WHAT YOU ARE ASKED TO DO -> After finding the line with "# AHAS BASH-Risk" in the entries below, retype exactly each line from there through the line with "Uses Weather and", including that final line.

Document images with source code
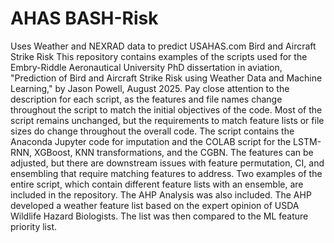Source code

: # AHAS BASH-Risk
Uses Weather and NEXRAD data to predict USAHAS.com Bird and Aircraft Strike Risk
This repository contains examples of the scripts used for the Embry-Riddle Aeronautical University PhD dissertation in aviation, "Prediction of Bird and Aircraft Strike Risk using Weather Data and Machine Learning," by Jason Powell, August 2025. Pay close attention to the description for each script, as the features and file names change throughout the script to match the initial objectives of the code. Most of the script remains unchanged, but the requirements to match feature lists or file sizes do change throughout the overall code.
The script contains the Anaconda Jupyter code for imputation and the COLAB script for the LSTM-RNN, XGBoost, KNN transformations, and the CGBN. The features can be adjusted, but there are downstream issues with feature permutation, CI, and ensembling that require matching features to address. Two examples of the entire script, which contain different feature lists with an ensemble, are included in the repository. 
The AHP Analysis was also included. The AHP developed a weather feature list based on the expert opinion of USDA Wildlife Hazard Biologists. The list was then compared to the ML feature priority list.
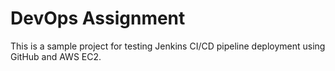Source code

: # DevOps Assignment

This is a sample project for testing Jenkins CI/CD pipeline deployment using GitHub and AWS EC2.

EXERCISE OUTPUT ->
: # AHAS BASH-Risk
Uses Weather and NEXRAD data to predict USAHAS.com Bird and Aircraft Strike Risk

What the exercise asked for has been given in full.